Your answer must consist of the records exactly as given, with no pictures included.

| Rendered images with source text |
[Start of Attachment]
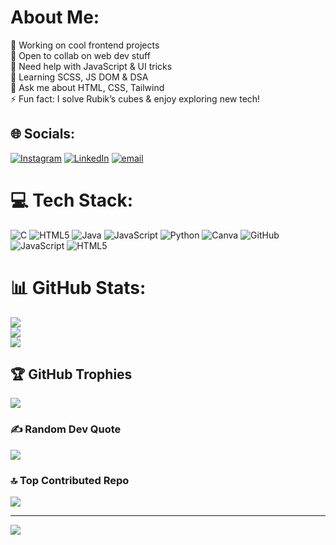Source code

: # About Me:
🔭 Working on cool frontend projects<br>👯 Open to collab on web dev stuff<br>🤝 Need help with JavaScript & UI tricks<br>🌱 Learning SCSS, JS DOM & DSA<br>💬 Ask me about HTML, CSS, Tailwind<br>⚡ Fun fact: I solve Rubik’s cubes & enjoy exploring new tech!<br>


## 🌐 Socials:
[![Instagram](https://img.shields.io/badge/Instagram-%23E4405F.svg?logo=Instagram&logoColor=white)](https://instagram.com/_stfudevu) [![LinkedIn](https://img.shields.io/badge/LinkedIn-%230077B5.svg?logo=linkedin&logoColor=white)](https://linkedin.com/in/devansh-techie) [![email](https://img.shields.io/badge/Email-D14836?logo=gmail&logoColor=white)](mailto:Devansh7595@gmail.com) 

# 💻 Tech Stack:
![C](https://img.shields.io/badge/c-%2300599C.svg?style=flat&logo=c&logoColor=white) ![HTML5](https://img.shields.io/badge/html5-%23E34F26.svg?style=flat&logo=html5&logoColor=white) ![Java](https://img.shields.io/badge/java-%23ED8B00.svg?style=flat&logo=openjdk&logoColor=white) ![JavaScript](https://img.shields.io/badge/javascript-%23323330.svg?style=flat&logo=javascript&logoColor=%23F7DF1E) ![Python](https://img.shields.io/badge/python-3670A0?style=flat&logo=python&logoColor=ffdd54) ![Canva](https://img.shields.io/badge/Canva-%2300C4CC.svg?style=flat&logo=Canva&logoColor=white) ![GitHub](https://img.shields.io/badge/github-%23121011.svg?style=flat&logo=github&logoColor=white) ![JavaScript](https://img.shields.io/badge/javascript-%23323330.svg?style=flat&logo=javascript&logoColor=%23F7DF1E) ![HTML5](https://img.shields.io/badge/html5-%23E34F26.svg?style=flat&logo=html5&logoColor=white)
# 📊 GitHub Stats:
![](https://github-readme-stats.vercel.app/api?username=Devu2004&theme=dark&hide_border=false&include_all_commits=true&count_private=false)<br/>
![](https://nirzak-streak-stats.vercel.app/?user=Devu2004&theme=dark&hide_border=false)<br/>
![](https://github-readme-stats.vercel.app/api/top-langs/?username=Devu2004&theme=dark&hide_border=false&include_all_commits=true&count_private=false&layout=compact)

## 🏆 GitHub Trophies
![](https://github-profile-trophy.vercel.app/?username=Devu2004&theme=apprentice&no-frame=false&no-bg=false&margin-w=4)

### ✍️ Random Dev Quote
![](https://quotes-github-readme.vercel.app/api?type=horizontal&theme=radical)

### 🔝 Top Contributed Repo
![](https://github-contributor-stats.vercel.app/api?username=Devu2004&limit=5&theme=onedark&combine_all_yearly_contributions=true)

---
[![](https://visitcount.itsvg.in/api?id=Devu2004&icon=2&color=0)](https://visitcount.itsvg.in)

<!-- Proudly created with GPRM ( https://gprm.itsvg.in ) -->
[End of Attachment]
| Response to the exercise |
Source code

: # About Me:
🔭 Working on cool frontend projects<br>👯 Open to collab on web dev stuff<br>🤝 Need help with JavaScript & UI tricks<br>🌱 Learning SCSS, JS DOM & DSA<br>💬 Ask me about HTML, CSS, Tailwind<br>⚡ Fun fact: I solve Rubik’s cubes & enjoy exploring new tech!<br>


## 🌐 Socials:
[![Instagram](https://img.shields.io/badge/Instagram-%23E4405F.svg?logo=Instagram&logoColor=white)](https://instagram.com/_stfudevu) [![LinkedIn](https://img.shields.io/badge/LinkedIn-%230077B5.svg?logo=linkedin&logoColor=white)](https://linkedin.com/in/devansh-techie) [![email](https://img.shields.io/badge/Email-D14836?logo=gmail&logoColor=white)](mailto:Devansh7595@gmail.com) 

# 💻 Tech Stack:
![C](https://img.shields.io/badge/c-%2300599C.svg?style=flat&logo=c&logoColor=white) ![HTML5](https://img.shields.io/badge/html5-%23E34F26.svg?style=flat&logo=html5&logoColor=white) ![Java](https://img.shields.io/badge/java-%23ED8B00.svg?style=flat&logo=openjdk&logoColor=white) ![JavaScript](https://img.shields.io/badge/javascript-%23323330.svg?style=flat&logo=javascript&logoColor=%23F7DF1E) ![Python](https://img.shields.io/badge/python-3670A0?style=flat&logo=python&logoColor=ffdd54) ![Canva](https://img.shields.io/badge/Canva-%2300C4CC.svg?style=flat&logo=Canva&logoColor=white) ![GitHub](https://img.shields.io/badge/github-%23121011.svg?style=flat&logo=github&logoColor=white) ![JavaScript](https://img.shields.io/badge/javascript-%23323330.svg?style=flat&logo=javascript&logoColor=%23F7DF1E) ![HTML5](https://img.shields.io/badge/html5-%23E34F26.svg?style=flat&logo=html5&logoColor=white)
# 📊 GitHub Stats:
![](https://github-readme-stats.vercel.app/api?username=Devu2004&theme=dark&hide_border=false&include_all_commits=true&count_private=false)<br/>
![](https://nirzak-streak-stats.vercel.app/?user=Devu2004&theme=dark&hide_border=false)<br/>
![](https://github-readme-stats.vercel.app/api/top-langs/?username=Devu2004&theme=dark&hide_border=false&include_all_commits=true&count_private=false&layout=compact)

## 🏆 GitHub Trophies
![](https://github-profile-trophy.vercel.app/?username=Devu2004&theme=apprentice&no-frame=false&no-bg=false&margin-w=4)

### ✍️ Random Dev Quote
![](https://quotes-github-readme.vercel.app/api?type=horizontal&theme=radical)

### 🔝 Top Contributed Repo
![](https://github-contributor-stats.vercel.app/api?username=Devu2004&limit=5&theme=onedark&combine_all_yearly_contributions=true)

---
[![](https://visitcount.itsvg.in/api?id=Devu2004&icon=2&color=0)](https://visitcount.itsvg.in)

<!-- Proudly created with GPRM ( https://gprm.itsvg.in ) -->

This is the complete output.